- [Assignment] Without the pictures, retype exactly the lines from the top of the entries below through the line that contains "4. Planning and".

[Saved data entries]

+--

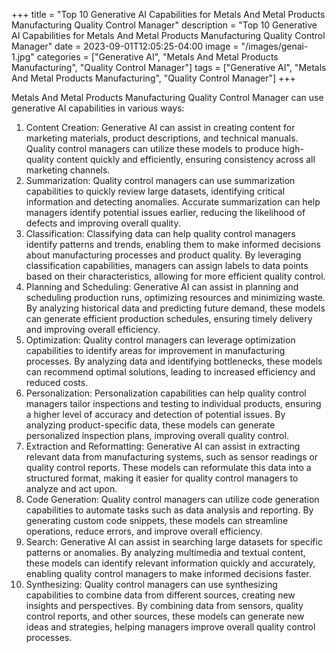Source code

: +++
title = "Top 10 Generative AI Capabilities for Metals And Metal Products Manufacturing Quality Control Manager"
description = "Top 10 Generative AI Capabilities for Metals And Metal Products Manufacturing Quality Control Manager"
date = 2023-09-01T12:05:25-04:00
image = "/images/genai-1.jpg"
categories = ["Generative AI", "Metals And Metal Products Manufacturing", "Quality Control Manager"]
tags = ["Generative AI", "Metals And Metal Products Manufacturing", "Quality Control Manager"]
+++

Metals And Metal Products Manufacturing Quality Control Manager can use generative AI capabilities in various ways:

1. Content Creation: Generative AI can assist in creating content for marketing materials, product descriptions, and technical manuals. Quality control managers can utilize these models to produce high-quality content quickly and efficiently, ensuring consistency across all marketing channels.
2. Summarization: Quality control managers can use summarization capabilities to quickly review large datasets, identifying critical information and detecting anomalies. Accurate summarization can help managers identify potential issues earlier, reducing the likelihood of defects and improving overall quality.
3. Classification: Classifying data can help quality control managers identify patterns and trends, enabling them to make informed decisions about manufacturing processes and product quality. By leveraging classification capabilities, managers can assign labels to data points based on their characteristics, allowing for more efficient quality control.
4. Planning and Scheduling: Generative AI can assist in planning and scheduling production runs, optimizing resources and minimizing waste. By analyzing historical data and predicting future demand, these models can generate efficient production schedules, ensuring timely delivery and improving overall efficiency.
5. Optimization: Quality control managers can leverage optimization capabilities to identify areas for improvement in manufacturing processes. By analyzing data and identifying bottlenecks, these models can recommend optimal solutions, leading to increased efficiency and reduced costs.
6. Personalization: Personalization capabilities can help quality control managers tailor inspections and testing to individual products, ensuring a higher level of accuracy and detection of potential issues. By analyzing product-specific data, these models can generate personalized inspection plans, improving overall quality control.
7. Extraction and Reformatting: Generative AI can assist in extracting relevant data from manufacturing systems, such as sensor readings or quality control reports. These models can reformulate this data into a structured format, making it easier for quality control managers to analyze and act upon.
8. Code Generation: Quality control managers can utilize code generation capabilities to automate tasks such as data analysis and reporting. By generating custom code snippets, these models can streamline operations, reduce errors, and improve overall efficiency.
9. Search: Generative AI can assist in searching large datasets for specific patterns or anomalies. By analyzing multimedia and textual content, these models can identify relevant information quickly and accurately, enabling quality control managers to make informed decisions faster.
10. Synthesizing: Quality control managers can use synthesizing capabilities to combine data from different sources, creating new insights and perspectives. By combining data from sensors, quality control reports, and other sources, these models can generate new ideas and strategies, helping managers improve overall quality control processes.
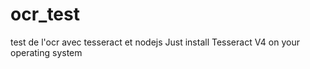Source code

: # ocr_test
test de l'ocr avec tesseract et nodejs
Just install Tesseract V4 on your operating system
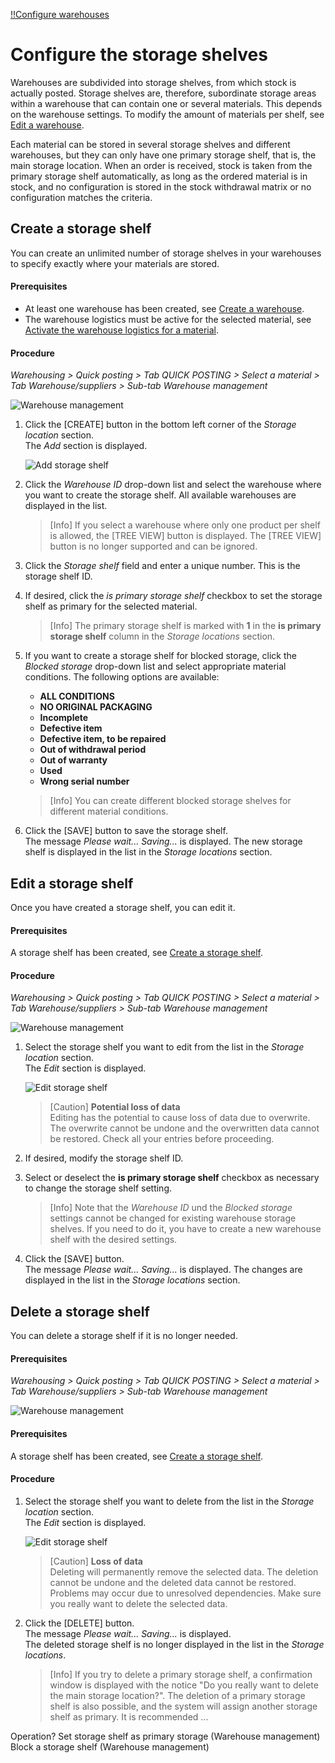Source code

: [!!Configure warehouses](./02_ConfigureWarehouses.md)

# Configure the storage shelves 

Warehouses are subdivided into storage shelves, from which stock is actually posted. Storage shelves are, therefore, subordinate storage areas within a warehouse that can contain one or several materials. This depends on the warehouse settings. To modify the amount of materials per shelf, see [Edit a warehouse](./02_ConfigureWarehouses.md#edit-a-warehouse).

Each material can be stored in several storage shelves and different warehouses, but they can only have one primary storage shelf, that is, the main storage location. When an order is received, stock is taken from the primary storage shelf automatically, as long as the ordered material is in stock, and no configuration is stored in the stock withdrawal matrix or no configuration matches the criteria.



## Create a storage shelf  

You can create an unlimited number of storage shelves in your warehouses to specify exactly where your materials are stored.

#### Prerequisites

- At least one warehouse has been created, see [Create a warehouse](./02_ConfigureWarehouses.md#create-a-warehouse).
- The warehouse logistics must be active for the selected material, see [Activate the warehouse logistics for a material](../Operation/01_ManageStock.md#activate-warehouse-logistics-for-a-material).

#### Procedure

*Warehousing > Quick posting > Tab QUICK POSTING > Select a material > Tab Warehouse/suppliers > Sub-tab Warehouse management*

![Warehouse management](../../Assets/Screenshots/RetailSuiteWarehousing/QuickBooking/WarehouseSuppliers/WarehouseManagement/WarehouseManagement.png "[Warehouse management]")

1. Click the [CREATE] button in the bottom left corner of the *Storage location* section.  
    The *Add* section is displayed.

    ![Add storage shelf](../../Assets/Screenshots/RetailSuiteWarehousing/QuickBooking/WarehouseSuppliers/WarehouseManagement/AddStorageShelf.png "[Add storage shelf]")

2. Click the *Warehouse ID* drop-down list and select the warehouse where you want to create the storage shelf. All available warehouses are displayed in the list.

    > [Info] If you select a warehouse where only one product per shelf is allowed, the [TREE VIEW] button is displayed. The [TREE VIEW] button is no longer supported and can be ignored. 

[comment]: <> (Storage shelf: Address drop-down list -> Wenn One product per shelf -> TREE VIEW button, beim Klicken zur Lagerplanung, aber was bewirkt das? Oder einfach weglassen?)

3. Click the *Storage shelf* field and enter a unique number. This is the storage shelf ID.  

4. If desired, click the *is primary storage shelf* checkbox to set the storage shelf as primary for the selected material.  

    > [Info] The primary storage shelf is marked with **1** in the **is primary storage shelf** column in the *Storage locations* section. 

5. If you want to create a storage shelf for blocked storage, click the *Blocked storage* drop-down list and select appropriate material conditions. The following options are available:  

    - **ALL CONDITIONS**  
    - **NO ORIGINAL PACKAGING**  
    - **Incomplete**
    - **Defective item**
    - **Defective item, to be repaired**
    - **Out of withdrawal period**
    - **Out of warranty**
    - **Used**
    - **Wrong serial number**

    > [Info] You can create different blocked storage shelves for different material conditions. 
    
6. Click the [SAVE] button to save the storage shelf.  
    The message *Please wait... Saving...* is displayed. The new storage shelf is displayed in the list in the *Storage locations* section. 



## Edit a storage shelf  

Once you have created a storage shelf, you can edit it.

#### Prerequisites

A storage shelf has been created, see [Create a storage shelf](#create-a-storage-shelf).

#### Procedure

*Warehousing > Quick posting > Tab QUICK POSTING > Select a material > Tab Warehouse/suppliers > Sub-tab Warehouse management*

![Warehouse management](../../Assets/Screenshots/RetailSuiteWarehousing/QuickBooking/WarehouseSuppliers/WarehouseManagement/WarehouseManagement.png "[Warehouse management]")

1. Select the storage shelf you want to edit from the list in the *Storage location* section.  
    The *Edit* section is displayed.

    ![Edit storage shelf](../../Assets/Screenshots/RetailSuiteWarehousing/QuickBooking/WarehouseSuppliers/WarehouseManagement/EditStorageShelf.png "[Edit storage shelf]")  

    > [Caution] **Potential loss of data**   
    Editing has the potential to cause loss of data due to overwrite. The overwrite cannot be undone and the overwritten data cannot be restored. Check all your entries before proceeding.

2. If desired, modify the storage shelf ID.  

3. Select or deselect the **is primary storage shelf** checkbox as necessary to change the storage shelf setting.  
    
    > [Info] Note that the *Warehouse ID* und the *Blocked storage* settings cannot be changed for existing warehouse storage shelves. If you need to do it, you have to create a new warehouse shelf with the desired settings.   

4. Click the [SAVE] button.  
    The message *Please wait... Saving...* is displayed. The changes are displayed in the list in the *Storage locations* section. 



## Delete a storage shelf   

You can delete a storage shelf if it is no longer needed.

#### Prerequisites

*Warehousing > Quick posting > Tab QUICK POSTING > Select a material > Tab Warehouse/suppliers > Sub-tab Warehouse management*

![Warehouse management](../../Assets/Screenshots/RetailSuiteWarehousing/QuickBooking/WarehouseSuppliers/WarehouseManagement/WarehouseManagement.png "[Warehouse management]")

#### Prerequisites

A storage shelf has been created, see [Create a storage shelf](#create-a-storage-shelf).

#### Procedure

1. Select the storage shelf you want to delete from the list in the *Storage location* section.  
    The *Edit* section is displayed.

    ![Edit storage shelf](../../Assets/Screenshots/RetailSuiteWarehousing/QuickBooking/WarehouseSuppliers/WarehouseManagement/EditStorageShelf.png "[Edit storage shelf]")

    > [Caution] **Loss of data**  
    Deleting will permanently remove the selected data. The deletion cannot be undone and the deleted data cannot be restored. Problems may occur due to unresolved dependencies. Make sure you really want to delete the selected data.

2. Click the [DELETE] button.  
    The message *Please wait... Saving...* is displayed.  
    The deleted storage shelf is no longer displayed in the list in the *Storage locations*.  

    > [Info] If you try to delete a primary storage shelf, a confirmation window is displayed with the notice "Do you really want to delete the main storage location?". The deletion of a primary storage shelf is also possible, and the system will assign another storage shelf as primary. It is recommended ...

[comment]: <> (Ist das so gedacht? Was wird empfohlen? Kann es nicht zu Probleme wegen Abhängigkeiten führen? Mit welchem Kriterium wird das neue Primär-Lagerfach vom System zugeordnet?)




Operation?
Set storage shelf as primary storage (Warehouse management) 
Block a storage shelf (Warehouse management) 
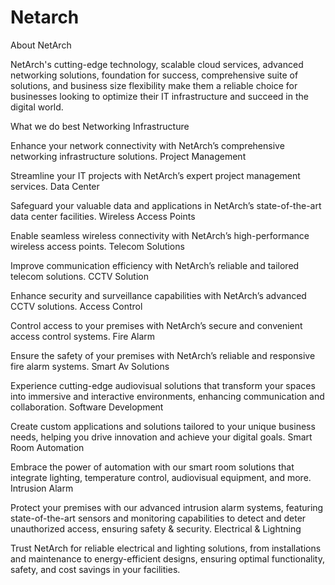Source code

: # Netarch

About NetArch

NetArch's cutting-edge technology, scalable cloud services, advanced networking solutions, foundation for success, comprehensive suite of solutions, and business size flexibility make them a reliable choice for businesses looking to optimize their IT infrastructure and succeed in the digital world.


What we do best
Networking Infrastructure

Enhance your network connectivity with NetArch’s comprehensive networking infrastructure solutions.
Project Management

Streamline your IT projects with NetArch’s expert project management services.
Data Center

Safeguard your valuable data and applications in NetArch’s state-of-the-art data center facilities.
Wireless Access Points

Enable seamless wireless connectivity with NetArch’s high-performance wireless access points.
Telecom Solutions

Improve communication efficiency with NetArch’s reliable and tailored telecom solutions.
CCTV Solution

Enhance security and surveillance capabilities with NetArch’s advanced CCTV solutions.
Access Control

Control access to your premises with NetArch’s secure and convenient access control systems.
Fire Alarm

Ensure the safety of your premises with NetArch’s reliable and responsive fire alarm systems.
Smart Av Solutions

Experience cutting-edge audiovisual solutions that transform your spaces into immersive and interactive environments, enhancing communication and collaboration.
Software Development

Create custom applications and solutions tailored to your unique business needs, helping you drive innovation and achieve your digital goals.
Smart Room Automation

Embrace the power of automation with our smart room solutions that integrate lighting, temperature control, audiovisual equipment, and more. 
Intrusion Alarm

Protect your premises with our advanced intrusion alarm systems, featuring state-of-the-art sensors and monitoring capabilities to detect and deter unauthorized access, ensuring safety & security. 
Electrical & Lightning

Trust NetArch for reliable electrical and lighting solutions, from installations and maintenance to energy-efficient designs, ensuring optimal functionality, safety, and cost savings in your facilities.

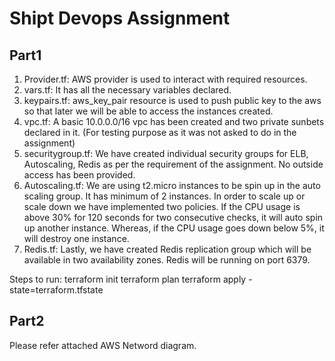 # Shipt Devops Assignment
## Part1
1. Provider.tf: AWS provider is used to interact with required resources.
2. vars.tf: It has all the necessary variables declared.
3. keypairs.tf: aws_key_pair resource is used to push public key to the aws so that later we will be able to access the instances created. 
4. vpc.tf: A basic 10.0.0.0/16 vpc has been created and two private sunbets declared in it. (For testing purpose as it was not asked to do in the assignment)
5. securitygroup.tf: We have created individual security groups for ELB, Autoscaling, Redis as per the requirement of the assignment. No outside access has been provided.
6. Autoscaling.tf: We are using t2.micro instances to be spin up in the auto scaling group. It has minimum of 2 instances. In order to scale up or scale down we have implemented two policies. If the CPU usage is above 30% for 120 seconds for two consecutive checks, it will auto spin up another instance. Whereas, if the CPU usage goes down below 5%, it will destroy one instance.
7. Redis.tf: Lastly, we have created Redis replication group which will be available in two availability zones. Redis will be running on port 6379.

Steps to run:
terraform init
terraform plan
terraform apply -state=terraform.tfstate


## Part2
Please refer attached AWS Netword diagram.
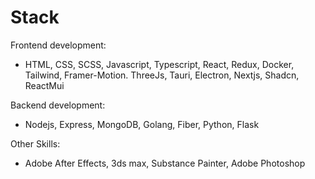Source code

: # Stack
Frontend development:
  - HTML, CSS, SCSS, Javascript, Typescript, React, Redux, Docker, Tailwind, Framer-Motion. ThreeJs, Tauri, Electron, Nextjs, Shadcn, ReactMui

Backend development:
  - Nodejs, Express, MongoDB, Golang, Fiber, Python, Flask

Other Skills:
  - Adobe After Effects, 3ds max, Substance Painter, Adobe Photoshop
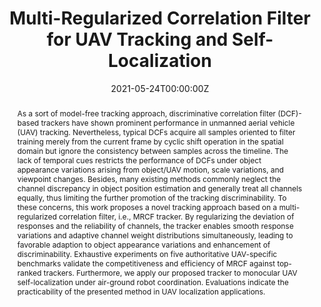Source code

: ---
title: "Multi-Regularized Correlation Filter for UAV Tracking and Self-Localization"
authors:
- admin
- Changhong Fu
- Fuling Lin
- Fangqiang Ding
- Shan An
- Geng Lu
date: "2021-05-24T00:00:00Z"
doi: ""

# Schedule page publish date (NOT publication's date).
publishDate: "2021-05-24T00:00:00Z"

# Publication type.
# Legend: 0 = Uncategorized; 1 = Conference paper; 2 = Journal article;
# 3 = Preprint / Working Paper; 4 = Report; 5 = Book; 6 = Book section;
# 7 = Thesis; 8 = Patent
publication_types: ["2"]

# Publication name and optional abbreviated publication name.
publication: IEEE Transactions on Industrial Electronics, 2021. (JCR Q1, IF = 8.236)
publication_short: '*IEEE T-IE* (JCR Q1, IF = 8.236)'

abstract: As a sort of model-free tracking approach, discriminative correlation filter (DCF)-based trackers have shown prominent performance in unmanned aerial vehicle (UAV) tracking. Nevertheless, typical DCFs acquire all samples oriented to filter training merely from the current frame by cyclic shift operation in the spatial domain but ignore the consistency between samples across the timeline. The lack of temporal cues restricts the performance of DCFs under object appearance variations arising from object/UAV motion, scale variations, and viewpoint changes. Besides, many existing methods commonly neglect the channel discrepancy in object position estimation and generally treat all channels equally, thus limiting the further promotion of the tracking discriminability. To these concerns, this work proposes a novel tracking approach based on a multi-regularized correlation filter, i.e., MRCF tracker. By regularizing the deviation of responses and the reliability of channels, the tracker enables smooth response variations and adaptive channel weight distributions simultaneously, leading to favorable adaption to object appearance variations and enhancement of discriminability. Exhaustive experiments on five authoritative UAV-specific benchmarks validate the competitiveness and efficiency of MRCF against top-ranked trackers. Furthermore, we apply our proposed tracker to monocular UAV self-localization under air-ground robot coordination. Evaluations indicate the practicability of the presented method in UAV localization applications.
# Summary. An optional shortened abstract.
summary: '<font color=DAB88B>IEEE T-IE (IF: 8.236).</font> *Proposed the multi-regularized CF and constructed a visual tracking-based UAV self-localization system.*'

tags:
- Unmanned aerial vehicle (UAV)
- Model-free object tracking
- Multi-regularized correlation filter
- Vision-based UAV self-localization
featured: true

links:
#- name: Custom Link
#  url: http://example.org
url_pdf: https://ieeexplore.ieee.org/document/9457090
url_code: https://github.com/vision4robotics/MRCF-Tracker
url_dataset: ''
url_poster: ''
url_project: ''
url_slides: ''
url_source: ''
url_video: https://youtu.be/XzkreAPynE4

# Featured image
# To use, add an image named `featured.jpg/png` to your page's folder. 
image:
  caption: ""
  focal_point: ""
  preview_only: false

# Associated Projects (optional).
#   Associate this publication with one or more of your projects.
#   Simply enter your project's folder or file name without extension.
#   E.g. `internal-project` references `content/project/internal-project/index.md`.
#   Otherwise, set `projects: []`.
# projects:
# - internal-project

# Slides (optional).
#   Associate this publication with Markdown slides.
#   Simply enter your slide deck's filename without extension.
#   E.g. `slides: "example"` references `content/slides/example/index.md`.
#   Otherwise, set `slides: ""`.
# slides: example


# <!-- <center>
# ![MRCF_workflow](featured.jpg)
# <small>Overall flowchart of the proposed MRCF.</small>
# </center> -->
---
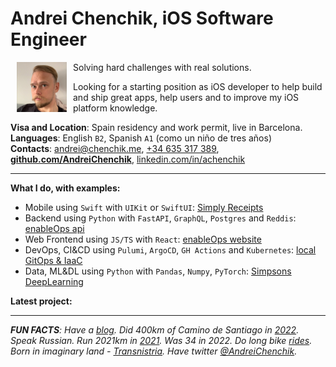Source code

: # Andrei Chenchik, iOS Software Engineer
<img align="left" width=80 src="./images/andrei.jpg" style="margin: 0 10px" >

Solving hard challenges with real solutions.  

Looking for a starting position as iOS developer to help build and ship great apps, help users and to improve my iOS platform knowledge.

**Visa and Location**: Spain residency and work permit, live in Barcelona.
<br> **Languages**: English `B2`, Spanish `A1` (como un niño de tres años)
<br> **Contacts**: [andrei@chenchik.me](mailto:andrei@chenchik.me), [+34 635 317 389](tel:+34635317389), [**github.com/AndreiChenchik**](https://github.com/AndreiChenchik), [linkedin.com/in/achenchik](https://www.linkedin.com/in/achenchik)

---

**What I do, with examples:**
- Mobile using `Swift` with `UIKit` or `SwiftUI`: [Simply Receipts](https://github.com/AndreiChenchik/receipt)
- Backend using `Python` with `FastAPI`, `GraphQL`, `Postgres` and `Reddis`: [enableOps api](https://github.com/enableops/api-service)
- Web Frontend using `JS/TS` with `React`: [enableOps website](https://github.com/enableops/enableops.github.io/tree/main/src/components)
- DevOps, CI&CD using `Pulumi`, `ArgoCD`, `GH Actions` and `Kubernetes`: [local GitOps & IaaC](https://github.com/AndreiChenchik/local-cluster)
- Data, ML&DL using `Python` with `Pandas`, `Numpy`, `PyTorch`: [Simpsons DeepLearning](https://github.com/AndreiChenchik/dlschool/blob/main/14.1%20%D0%94%D0%BE%D0%BC%D0%B0%D1%88%D0%BD%D0%B5%D0%B5%20%D0%B7%D0%B0%D0%B4%D0%B0%D0%BD%D0%B8%D0%B5.%20%D0%BA%D0%BB%D0%B0%D1%81%D1%81%D0%B8%D1%84%D0%B8%D0%BA%D0%B0%D1%86%D0%B8%D1%8F%20%D0%A1%D0%B8%D0%BC%D0%BF%D1%81%D0%BE%D0%BD%D0%BE%D0%B2/simpsons_resnet50.ipynb)

**Latest project:**

---

*__FUN FACTS__: Have a [blog](https://chenchik.me). Did 400km of Camino de Santiago in [2022](https://storyteller.fit/album/384). Speak Russian. Run 2021km in [2021](https://www.strava.com/athletes/44250763). Was 34 in 2022. Do long bike [rides](https://www.strava.com/activities/4836441053). Born in imaginary land - [Transnistria](https://en.wikipedia.org/wiki/Transnistria). Have twitter [@AndreiChenchik](https://twitter.com/AndreiChenchik).*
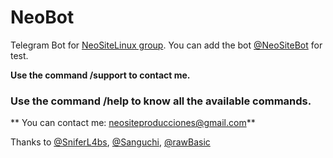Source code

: NeoBot
=========

Telegram Bot for [NeoSiteLinux group](https://t.me/neositelinuxgroup). You can add the bot [@NeoSiteBot](https://t.me/NeoSiteBot) for test.

**Use the command /support to contact me.**

### Use the command /help to know all the available commands.

** You can contact me: neositeproducciones@gmail.com**

Thanks to [@SniferL4bs](https://t.me/sniferl4bs), [@Sanguchi](https://t.me/Sanguchi), [@rawBasic](https://t.me/rawBasic)
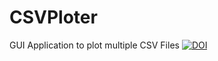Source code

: # CSVPloter
GUI Application to plot multiple CSV Files
[![DOI](https://zenodo.org/badge/94815047.svg)](https://zenodo.org/badge/latestdoi/94815047)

+--

- [Response box]
Source code

: +++
title = "Top 10 Generative AI Capabilities for Metals And Metal Products Manufacturing Quality Control Manager"
description = "Top 10 Generative AI Capabilities for Metals And Metal Products Manufacturing Quality Control Manager"
date = 2023-09-01T12:05:25-04:00
image = "/images/genai-1.jpg"
categories = ["Generative AI", "Metals And Metal Products Manufacturing", "Quality Control Manager"]
tags = ["Generative AI", "Metals And Metal Products Manufacturing", "Quality Control Manager"]
+++

Metals And Metal Products Manufacturing Quality Control Manager can use generative AI capabilities in various ways:

1. Content Creation: Generative AI can assist in creating content for marketing materials, product descriptions, and technical manuals. Quality control managers can utilize these models to produce high-quality content quickly and efficiently, ensuring consistency across all marketing channels.
2. Summarization: Quality control managers can use summarization capabilities to quickly review large datasets, identifying critical information and detecting anomalies. Accurate summarization can help managers identify potential issues earlier, reducing the likelihood of defects and improving overall quality.
3. Classification: Classifying data can help quality control managers identify patterns and trends, enabling them to make informed decisions about manufacturing processes and product quality. By leveraging classification capabilities, managers can assign labels to data points based on their characteristics, allowing for more efficient quality control.
4. Planning and Scheduling: Generative AI can assist in planning and scheduling production runs, optimizing resources and minimizing waste. By analyzing historical data and predicting future demand, these models can generate efficient production schedules, ensuring timely delivery and improving overall efficiency.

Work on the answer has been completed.